* [WORK INSTRUCTIONS] What you return must match the entries word for word, minus the pictures.

* [Dataset entries]
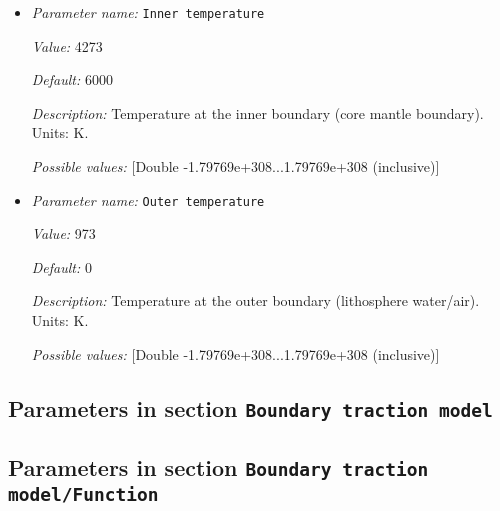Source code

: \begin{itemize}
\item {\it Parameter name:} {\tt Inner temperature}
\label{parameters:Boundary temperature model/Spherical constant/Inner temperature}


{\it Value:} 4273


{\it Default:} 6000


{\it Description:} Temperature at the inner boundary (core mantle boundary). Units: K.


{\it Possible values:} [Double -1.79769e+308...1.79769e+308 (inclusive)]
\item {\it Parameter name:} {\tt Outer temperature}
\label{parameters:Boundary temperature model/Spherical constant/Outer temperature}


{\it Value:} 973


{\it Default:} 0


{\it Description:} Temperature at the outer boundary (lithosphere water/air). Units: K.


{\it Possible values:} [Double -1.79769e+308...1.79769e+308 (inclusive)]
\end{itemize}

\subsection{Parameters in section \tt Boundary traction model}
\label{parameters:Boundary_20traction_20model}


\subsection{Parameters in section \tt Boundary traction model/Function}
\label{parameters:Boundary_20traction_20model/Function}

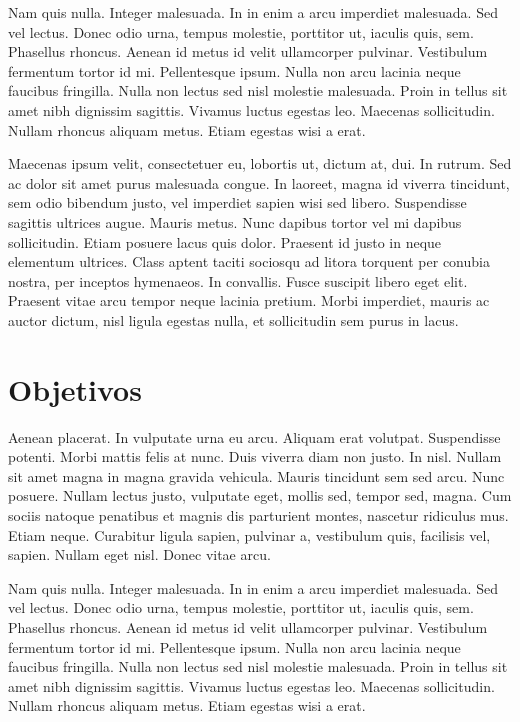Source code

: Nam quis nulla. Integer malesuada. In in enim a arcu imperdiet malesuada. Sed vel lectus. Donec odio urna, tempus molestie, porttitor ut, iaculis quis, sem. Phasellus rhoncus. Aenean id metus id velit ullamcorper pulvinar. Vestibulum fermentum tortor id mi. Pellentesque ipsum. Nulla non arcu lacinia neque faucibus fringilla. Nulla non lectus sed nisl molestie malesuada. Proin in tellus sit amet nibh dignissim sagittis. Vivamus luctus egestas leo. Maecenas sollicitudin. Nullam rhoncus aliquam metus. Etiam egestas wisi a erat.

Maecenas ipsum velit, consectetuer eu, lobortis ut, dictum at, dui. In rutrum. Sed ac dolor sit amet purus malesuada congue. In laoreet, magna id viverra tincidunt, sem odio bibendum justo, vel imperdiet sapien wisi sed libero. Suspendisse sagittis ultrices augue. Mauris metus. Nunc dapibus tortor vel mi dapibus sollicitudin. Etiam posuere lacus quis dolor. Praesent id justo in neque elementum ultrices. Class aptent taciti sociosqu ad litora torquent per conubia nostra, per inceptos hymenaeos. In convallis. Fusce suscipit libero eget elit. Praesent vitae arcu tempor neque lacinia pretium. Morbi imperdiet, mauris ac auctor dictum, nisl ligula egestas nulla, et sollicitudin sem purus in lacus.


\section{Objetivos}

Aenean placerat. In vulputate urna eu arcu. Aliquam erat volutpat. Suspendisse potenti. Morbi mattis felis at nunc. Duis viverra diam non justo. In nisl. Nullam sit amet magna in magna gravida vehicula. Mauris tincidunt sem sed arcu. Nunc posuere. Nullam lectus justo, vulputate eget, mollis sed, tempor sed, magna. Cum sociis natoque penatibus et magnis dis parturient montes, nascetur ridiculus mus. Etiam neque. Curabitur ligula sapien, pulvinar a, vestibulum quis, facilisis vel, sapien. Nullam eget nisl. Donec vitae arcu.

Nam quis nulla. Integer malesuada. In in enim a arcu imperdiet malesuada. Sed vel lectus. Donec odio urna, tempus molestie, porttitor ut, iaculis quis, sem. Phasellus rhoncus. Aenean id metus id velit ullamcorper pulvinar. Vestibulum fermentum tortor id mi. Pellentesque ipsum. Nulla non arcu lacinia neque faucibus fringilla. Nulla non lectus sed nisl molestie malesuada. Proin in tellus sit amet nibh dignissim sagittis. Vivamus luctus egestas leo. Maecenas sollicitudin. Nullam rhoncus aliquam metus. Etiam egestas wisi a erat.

* [THE ANSWER]
Source code

: \begin{itemize}
\item {\it Parameter name:} {\tt Inner temperature}
\label{parameters:Boundary temperature model/Spherical constant/Inner temperature}


{\it Value:} 4273


{\it Default:} 6000


{\it Description:} Temperature at the inner boundary (core mantle boundary). Units: K.


{\it Possible values:} [Double -1.79769e+308...1.79769e+308 (inclusive)]
\item {\it Parameter name:} {\tt Outer temperature}
\label{parameters:Boundary temperature model/Spherical constant/Outer temperature}


{\it Value:} 973


{\it Default:} 0


{\it Description:} Temperature at the outer boundary (lithosphere water/air). Units: K.


{\it Possible values:} [Double -1.79769e+308...1.79769e+308 (inclusive)]
\end{itemize}

\subsection{Parameters in section \tt Boundary traction model}
\label{parameters:Boundary_20traction_20model}


\subsection{Parameters in section \tt Boundary traction model/Function}
\label{parameters:Boundary_20traction_20model/Function}

Source code

: Nam quis nulla. Integer malesuada. In in enim a arcu imperdiet malesuada. Sed vel lectus. Donec odio urna, tempus molestie, porttitor ut, iaculis quis, sem. Phasellus rhoncus. Aenean id metus id velit ullamcorper pulvinar. Vestibulum fermentum tortor id mi. Pellentesque ipsum. Nulla non arcu lacinia neque faucibus fringilla. Nulla non lectus sed nisl molestie malesuada. Proin in tellus sit amet nibh dignissim sagittis. Vivamus luctus egestas leo. Maecenas sollicitudin. Nullam rhoncus aliquam metus. Etiam egestas wisi a erat.

Maecenas ipsum velit, consectetuer eu, lobortis ut, dictum at, dui. In rutrum. Sed ac dolor sit amet purus malesuada congue. In laoreet, magna id viverra tincidunt, sem odio bibendum justo, vel imperdiet sapien wisi sed libero. Suspendisse sagittis ultrices augue. Mauris metus. Nunc dapibus tortor vel mi dapibus sollicitudin. Etiam posuere lacus quis dolor. Praesent id justo in neque elementum ultrices. Class aptent taciti sociosqu ad litora torquent per conubia nostra, per inceptos hymenaeos. In convallis. Fusce suscipit libero eget elit. Praesent vitae arcu tempor neque lacinia pretium. Morbi imperdiet, mauris ac auctor dictum, nisl ligula egestas nulla, et sollicitudin sem purus in lacus.


\section{Objetivos}

Aenean placerat. In vulputate urna eu arcu. Aliquam erat volutpat. Suspendisse potenti. Morbi mattis felis at nunc. Duis viverra diam non justo. In nisl. Nullam sit amet magna in magna gravida vehicula. Mauris tincidunt sem sed arcu. Nunc posuere. Nullam lectus justo, vulputate eget, mollis sed, tempor sed, magna. Cum sociis natoque penatibus et magnis dis parturient montes, nascetur ridiculus mus. Etiam neque. Curabitur ligula sapien, pulvinar a, vestibulum quis, facilisis vel, sapien. Nullam eget nisl. Donec vitae arcu.

Nam quis nulla. Integer malesuada. In in enim a arcu imperdiet malesuada. Sed vel lectus. Donec odio urna, tempus molestie, porttitor ut, iaculis quis, sem. Phasellus rhoncus. Aenean id metus id velit ullamcorper pulvinar. Vestibulum fermentum tortor id mi. Pellentesque ipsum. Nulla non arcu lacinia neque faucibus fringilla. Nulla non lectus sed nisl molestie malesuada. Proin in tellus sit amet nibh dignissim sagittis. Vivamus luctus egestas leo. Maecenas sollicitudin. Nullam rhoncus aliquam metus. Etiam egestas wisi a erat.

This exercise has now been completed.